Gruppo: Eco Del Baratro
Titolo:  Azione
Anno: 2013
Provenienza:   Italia
Etichetta: Autoprodotto
Contatti: Facebook  Bandcamp
 
TRACKLIST

  1. Nuovo Giorno
  2. Testa Di Cane
  3. Divisione
  4. Sballata
  5. Muse D’Acqua
  6. Carcassa Silente
  7. Il Nemico Sbagliato
  8. Sull’Erba
  9. Gioia Eterna
  10. Otto Secondi Di Stupore>
DURATA: 35:15
 

I trentini Eco Del Baratro furono ospiti di Aristocrazia in occasione dell'uscita di "Caro Estinto", e il loro primo album lasciò un bel ricordo nella mia memoria: la formazione — ingenua e genuina — fornì una rappresentazione chiara del disagio che da cui era attanagliata in quel periodo con una prestazione carica d'istintività.

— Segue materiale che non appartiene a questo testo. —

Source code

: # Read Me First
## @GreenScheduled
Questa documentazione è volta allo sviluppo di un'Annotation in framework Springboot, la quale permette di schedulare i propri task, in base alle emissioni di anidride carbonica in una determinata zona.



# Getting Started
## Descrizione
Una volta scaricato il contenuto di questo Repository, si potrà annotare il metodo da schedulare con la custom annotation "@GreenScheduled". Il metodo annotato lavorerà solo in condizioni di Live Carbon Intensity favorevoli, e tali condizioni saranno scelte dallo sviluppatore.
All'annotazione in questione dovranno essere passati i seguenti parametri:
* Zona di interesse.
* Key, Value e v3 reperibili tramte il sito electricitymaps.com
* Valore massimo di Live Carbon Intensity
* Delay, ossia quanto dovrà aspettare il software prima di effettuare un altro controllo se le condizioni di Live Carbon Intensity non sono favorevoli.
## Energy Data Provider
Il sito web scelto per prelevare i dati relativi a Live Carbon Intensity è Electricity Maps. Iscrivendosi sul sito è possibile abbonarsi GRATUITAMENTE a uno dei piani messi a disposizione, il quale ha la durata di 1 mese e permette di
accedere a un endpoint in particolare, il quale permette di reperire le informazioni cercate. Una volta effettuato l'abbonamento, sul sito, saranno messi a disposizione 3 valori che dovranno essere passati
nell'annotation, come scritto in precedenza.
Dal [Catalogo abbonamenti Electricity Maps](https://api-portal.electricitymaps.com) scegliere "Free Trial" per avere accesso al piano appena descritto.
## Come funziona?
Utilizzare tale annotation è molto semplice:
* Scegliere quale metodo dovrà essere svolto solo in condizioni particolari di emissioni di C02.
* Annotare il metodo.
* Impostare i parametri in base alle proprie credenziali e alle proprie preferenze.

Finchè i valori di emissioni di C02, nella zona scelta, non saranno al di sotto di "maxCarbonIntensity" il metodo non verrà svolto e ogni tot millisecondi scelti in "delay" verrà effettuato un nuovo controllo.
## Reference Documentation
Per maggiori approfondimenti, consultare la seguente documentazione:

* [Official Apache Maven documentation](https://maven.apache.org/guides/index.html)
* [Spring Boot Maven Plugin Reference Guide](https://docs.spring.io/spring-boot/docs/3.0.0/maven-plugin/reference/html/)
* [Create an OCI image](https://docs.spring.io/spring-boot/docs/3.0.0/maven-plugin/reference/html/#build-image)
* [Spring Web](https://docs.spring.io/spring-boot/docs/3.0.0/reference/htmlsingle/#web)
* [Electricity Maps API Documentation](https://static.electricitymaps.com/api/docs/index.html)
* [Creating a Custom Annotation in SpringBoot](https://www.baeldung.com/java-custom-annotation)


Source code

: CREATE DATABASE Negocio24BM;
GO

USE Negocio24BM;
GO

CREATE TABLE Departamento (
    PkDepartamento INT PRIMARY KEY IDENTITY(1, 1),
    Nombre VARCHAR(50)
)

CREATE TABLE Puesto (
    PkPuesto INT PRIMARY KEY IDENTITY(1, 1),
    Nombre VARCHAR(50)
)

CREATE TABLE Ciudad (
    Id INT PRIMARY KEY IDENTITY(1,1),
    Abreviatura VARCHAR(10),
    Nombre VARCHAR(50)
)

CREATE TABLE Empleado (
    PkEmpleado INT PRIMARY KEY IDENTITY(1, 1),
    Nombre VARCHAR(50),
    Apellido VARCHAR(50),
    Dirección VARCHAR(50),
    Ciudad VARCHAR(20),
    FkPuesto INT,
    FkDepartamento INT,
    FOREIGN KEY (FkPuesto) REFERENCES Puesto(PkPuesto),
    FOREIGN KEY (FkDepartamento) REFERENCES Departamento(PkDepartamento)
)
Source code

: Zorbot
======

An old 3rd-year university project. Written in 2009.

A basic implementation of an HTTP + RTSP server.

A due anni di distanza da quell'album è arrivato il momento di proporne il successore: è stato da poco pubblicato "Azione", che sembra in tutto e per tutto volersi contrapporre all'apatia immobilizzante che caratterizzava il primo capitolo. Questo disco offre infatti una prestazione che muta il suo aspetto, soprattutto per ciò che concerne l'umore dei brani: sono incazzati e riottosi, vogliosi di sfogarsi, utilizzando la veemenza di una sezione ritmica spesso su di giri e l'ossessione creata da un riffato che si ripete, incastonandosi nel cervello, tutte armi da taglio per affondare nelle carni.

Frullate Jesus Lizard, Shellac, Joy Division e il grunge più acido e disturbato e vi troverete all'orecchio le composizioni di questi tre musicisti nostrani, che danno il via ai giochi in maniera diretta con un bello schiaffazzo che recita così:

Buongiorno al cazzo
ora è tutto chiaro
come fosse nuovo
fuori dal mio vetro
sempre oscurato.

Se ancora non si fosse capito, il rock degli Eco Del Baratro è tutt'altro che happy, è intriso di realismo, di attimi vissuti, mangiati e rigurgitati che fanno pesare ogni singolo grammo del grigiore annerito che si portano dietro, come fossero nevroticamente immobilizzati:

l'aria da tutti i polmoni
scioglie via i colori perso
in un lamento squallido.

Questo stato provoca una reazione costante di rigetto, in alcuni frangenti del disco sembra di ascoltare una versione italica di "Bleach" dei Nirvana, e più forzatamente sono costretti a isolarsi dalla vita, più il contrasto sonoro di risposta diventa ruvido e tagliente. In "Carcassa Silente" si può leggere un verso che declama:

ridotto al silenzio vero
ridotto al silenzio nel cervello.

Il mantenimento di atmosfere così cupe, quasi a creare un manto incorruttibile, non gioca sempre a favore dello scorrere dei pezzi: i momenti in cui il disincanto e le parvenze melodiche si accentuano (penso a composizioni quali "Sballata" e "Muse D'Acqua") non bastano a fornire quel dinamismo che non guasterebbe, e di certo il cantato irruento e urlato riproposto con continuità non è d'aiuto; però l'ira pura scagliataci contro dai tre mitiga tale sensazione.

In fin dei conti questa festa unica e perversa, alla quale siamo stati invitati dagli Eco Del Baratro, vale proprio la pena viverla così com'è:

vieni qui bimba
donami vita

e adesso… "Azione".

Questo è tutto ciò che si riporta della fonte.